Finex Cast Iron Review: Skillet & Lid Set

Megan
by: Megan Johnson
co-author: Chef Nick
Last Updated on September 20, 2022 | 0 Comments
finex cast iron review
Last Updated on September 20, 2022 | 0 Comments
Our editorial team recommends the best products through independent research, selection and careful review. Prices are subject to change.

The Finex Cast Iron Skillet and Lid Set is a stunning pan with rustic charm and a unique design, but it takes a complete Finex cast iron review to determine how it holds up in the kitchen.
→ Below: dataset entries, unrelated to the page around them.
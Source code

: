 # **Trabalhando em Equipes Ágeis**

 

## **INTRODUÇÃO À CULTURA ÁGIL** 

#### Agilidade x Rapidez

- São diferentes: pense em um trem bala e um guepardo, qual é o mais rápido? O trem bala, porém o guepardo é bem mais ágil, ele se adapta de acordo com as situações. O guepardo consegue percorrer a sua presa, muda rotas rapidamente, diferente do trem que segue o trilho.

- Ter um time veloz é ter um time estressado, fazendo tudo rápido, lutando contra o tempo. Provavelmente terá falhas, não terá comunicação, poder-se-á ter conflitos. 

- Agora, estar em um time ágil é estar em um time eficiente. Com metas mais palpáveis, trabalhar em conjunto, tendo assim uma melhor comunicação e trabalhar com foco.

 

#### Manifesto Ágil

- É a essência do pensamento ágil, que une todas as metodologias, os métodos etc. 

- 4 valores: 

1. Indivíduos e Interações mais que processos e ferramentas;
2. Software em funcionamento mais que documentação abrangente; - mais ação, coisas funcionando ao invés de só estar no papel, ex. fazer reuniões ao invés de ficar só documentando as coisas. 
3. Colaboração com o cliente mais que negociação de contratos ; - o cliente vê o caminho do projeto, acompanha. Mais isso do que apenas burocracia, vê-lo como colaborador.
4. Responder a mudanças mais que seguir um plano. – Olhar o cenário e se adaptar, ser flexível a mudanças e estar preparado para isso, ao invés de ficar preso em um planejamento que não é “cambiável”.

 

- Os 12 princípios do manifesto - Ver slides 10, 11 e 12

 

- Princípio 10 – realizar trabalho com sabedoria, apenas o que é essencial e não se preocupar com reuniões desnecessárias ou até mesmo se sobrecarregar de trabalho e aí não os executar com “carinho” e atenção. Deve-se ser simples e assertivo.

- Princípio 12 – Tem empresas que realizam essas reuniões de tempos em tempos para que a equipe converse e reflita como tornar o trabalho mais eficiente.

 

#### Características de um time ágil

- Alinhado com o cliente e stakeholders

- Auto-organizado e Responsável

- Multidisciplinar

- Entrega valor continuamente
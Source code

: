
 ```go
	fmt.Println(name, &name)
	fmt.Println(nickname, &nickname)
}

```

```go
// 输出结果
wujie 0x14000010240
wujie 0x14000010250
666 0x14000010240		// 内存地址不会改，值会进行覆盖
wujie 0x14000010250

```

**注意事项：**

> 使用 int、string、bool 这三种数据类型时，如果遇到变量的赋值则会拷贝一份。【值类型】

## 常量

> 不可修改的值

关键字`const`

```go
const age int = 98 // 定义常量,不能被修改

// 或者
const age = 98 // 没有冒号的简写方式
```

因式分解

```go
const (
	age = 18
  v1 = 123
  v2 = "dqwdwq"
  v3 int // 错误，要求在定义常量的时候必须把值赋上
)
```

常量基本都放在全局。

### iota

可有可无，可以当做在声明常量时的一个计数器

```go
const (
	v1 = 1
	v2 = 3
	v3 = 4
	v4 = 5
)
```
In this Finex cookware review, we’ll discuss the pan’s design, materials and how it cooks with insight from Denver-based Chef Nick, who took the pan for a test run in his own kitchen. No matter what you've got cooking, this culinary workhorse is bound to cover every base.

 

 Jump to Section

Finex Cast Iron Skillet Design

One of the most notable features of the Finex cast iron skillet is that it’s shaped like an octagon rather than a traditional circle. This isn’t a gimmick — those eight sides provide eight spouts for pouring fats and juices, are perfect for portioning pies and allow extra room for rolls or vegetables. 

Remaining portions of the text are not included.